■ Work order ■
Output all the data exactly. Pictures do not belong in the copy.

■ The input ■
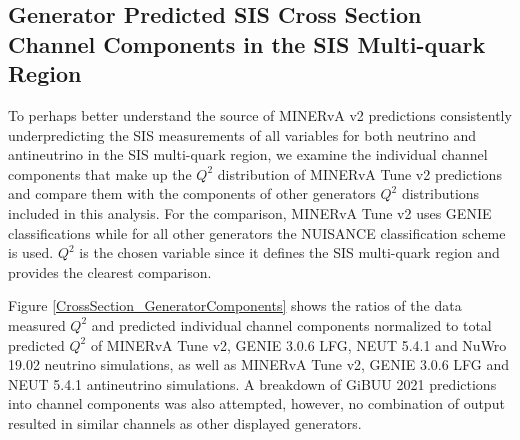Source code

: \documentclass[aps, prd, twocolumn, showpacs, superscriptaddress, floatfix]{revtex4-2}
\begin{document}
\subsection{Generator Predicted SIS Cross Section Channel Components in the SIS Multi-quark Region}
To perhaps better understand the source of MINERvA v2 predictions consistently underpredicting the SIS measurements of all variables for both neutrino and antineutrino in the SIS multi-quark region, we examine the individual channel components that make up the $Q^2$ distribution of MINERvA Tune v2 predictions and compare them with the components of other generators $Q^2$ distributions included in this analysis. For the comparison, MINERvA Tune v2 uses GENIE classifications while for all other generators the NUISANCE \cite{Stowell:2016jfr} classification scheme is used. $Q^2$ is the chosen variable since it defines the SIS multi-quark region and provides the clearest comparison.

Figure \ref{CrossSection_GeneratorComponents} shows the ratios of the data measured $Q^2$ and predicted individual channel components normalized to total predicted $Q^2$ of MINERvA Tune v2, GENIE 3.0.6 LFG, NEUT 5.4.1 and NuWro 19.02 neutrino simulations, as well as MINERvA Tune v2, GENIE 3.0.6 LFG and NEUT 5.4.1 antineutrino simulations. A breakdown of GiBUU 2021 predictions into channel components was also attempted, however, no combination of output resulted in similar channels as other displayed generators.
\end{document}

■ Solved problem ■
Source code

: \documentclass[aps, prd, twocolumn, showpacs, superscriptaddress, floatfix]{revtex4-2}
\begin{document}
\subsection{Generator Predicted SIS Cross Section Channel Components in the SIS Multi-quark Region}
To perhaps better understand the source of MINERvA v2 predictions consistently underpredicting the SIS measurements of all variables for both neutrino and antineutrino in the SIS multi-quark region, we examine the individual channel components that make up the $Q^2$ distribution of MINERvA Tune v2 predictions and compare them with the components of other generators $Q^2$ distributions included in this analysis. For the comparison, MINERvA Tune v2 uses GENIE classifications while for all other generators the NUISANCE \cite{Stowell:2016jfr} classification scheme is used. $Q^2$ is the chosen variable since it defines the SIS multi-quark region and provides the clearest comparison.

Figure \ref{CrossSection_GeneratorComponents} shows the ratios of the data measured $Q^2$ and predicted individual channel components normalized to total predicted $Q^2$ of MINERvA Tune v2, GENIE 3.0.6 LFG, NEUT 5.4.1 and NuWro 19.02 neutrino simulations, as well as MINERvA Tune v2, GENIE 3.0.6 LFG and NEUT 5.4.1 antineutrino simulations. A breakdown of GiBUU 2021 predictions into channel components was also attempted, however, no combination of output resulted in similar channels as other displayed generators.
\end{document}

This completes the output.